_Task to complete_
Which lines below contain "fengj"? Pull them out.

_Supplied entries_
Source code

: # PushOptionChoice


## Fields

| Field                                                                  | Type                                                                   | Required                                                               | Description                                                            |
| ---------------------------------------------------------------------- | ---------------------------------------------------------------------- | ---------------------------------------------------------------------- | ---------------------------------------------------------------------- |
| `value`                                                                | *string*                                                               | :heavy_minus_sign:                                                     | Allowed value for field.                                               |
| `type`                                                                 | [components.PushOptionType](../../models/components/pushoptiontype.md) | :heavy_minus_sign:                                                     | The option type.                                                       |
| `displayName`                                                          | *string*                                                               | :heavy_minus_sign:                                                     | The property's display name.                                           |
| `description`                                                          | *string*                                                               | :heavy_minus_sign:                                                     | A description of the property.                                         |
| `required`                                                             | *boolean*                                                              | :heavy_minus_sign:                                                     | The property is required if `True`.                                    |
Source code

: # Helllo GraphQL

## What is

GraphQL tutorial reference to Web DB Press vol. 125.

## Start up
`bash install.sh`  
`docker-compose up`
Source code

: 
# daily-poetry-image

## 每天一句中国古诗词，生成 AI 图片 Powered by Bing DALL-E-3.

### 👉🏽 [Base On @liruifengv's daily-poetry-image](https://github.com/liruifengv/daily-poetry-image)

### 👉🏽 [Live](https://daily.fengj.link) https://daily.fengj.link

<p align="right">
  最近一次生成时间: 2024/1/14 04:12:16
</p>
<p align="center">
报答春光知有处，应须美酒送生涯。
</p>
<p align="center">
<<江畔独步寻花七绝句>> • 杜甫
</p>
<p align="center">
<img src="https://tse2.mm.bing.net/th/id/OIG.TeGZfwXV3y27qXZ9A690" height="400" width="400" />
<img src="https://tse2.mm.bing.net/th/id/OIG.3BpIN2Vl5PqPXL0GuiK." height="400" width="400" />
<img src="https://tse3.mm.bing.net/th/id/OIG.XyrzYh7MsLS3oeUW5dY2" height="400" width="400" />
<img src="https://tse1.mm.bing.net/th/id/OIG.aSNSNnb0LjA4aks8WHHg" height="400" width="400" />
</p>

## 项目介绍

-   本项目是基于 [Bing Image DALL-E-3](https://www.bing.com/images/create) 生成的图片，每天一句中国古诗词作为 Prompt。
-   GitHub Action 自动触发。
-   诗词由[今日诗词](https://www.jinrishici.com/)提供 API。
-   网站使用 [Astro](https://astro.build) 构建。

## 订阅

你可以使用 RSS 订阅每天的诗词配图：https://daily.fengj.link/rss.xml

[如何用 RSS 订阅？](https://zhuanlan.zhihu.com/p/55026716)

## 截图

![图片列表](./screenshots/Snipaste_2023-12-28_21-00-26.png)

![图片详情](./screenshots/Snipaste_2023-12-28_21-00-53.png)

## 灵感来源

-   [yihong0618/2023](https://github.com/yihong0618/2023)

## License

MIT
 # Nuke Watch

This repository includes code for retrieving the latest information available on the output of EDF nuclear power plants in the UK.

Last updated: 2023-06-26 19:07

_Answer section_
### 👉🏽 [Live](https://daily.fengj.link) https://daily.fengj.link
你可以使用 RSS 订阅每天的诗词配图：https://daily.fengj.link/rss.xml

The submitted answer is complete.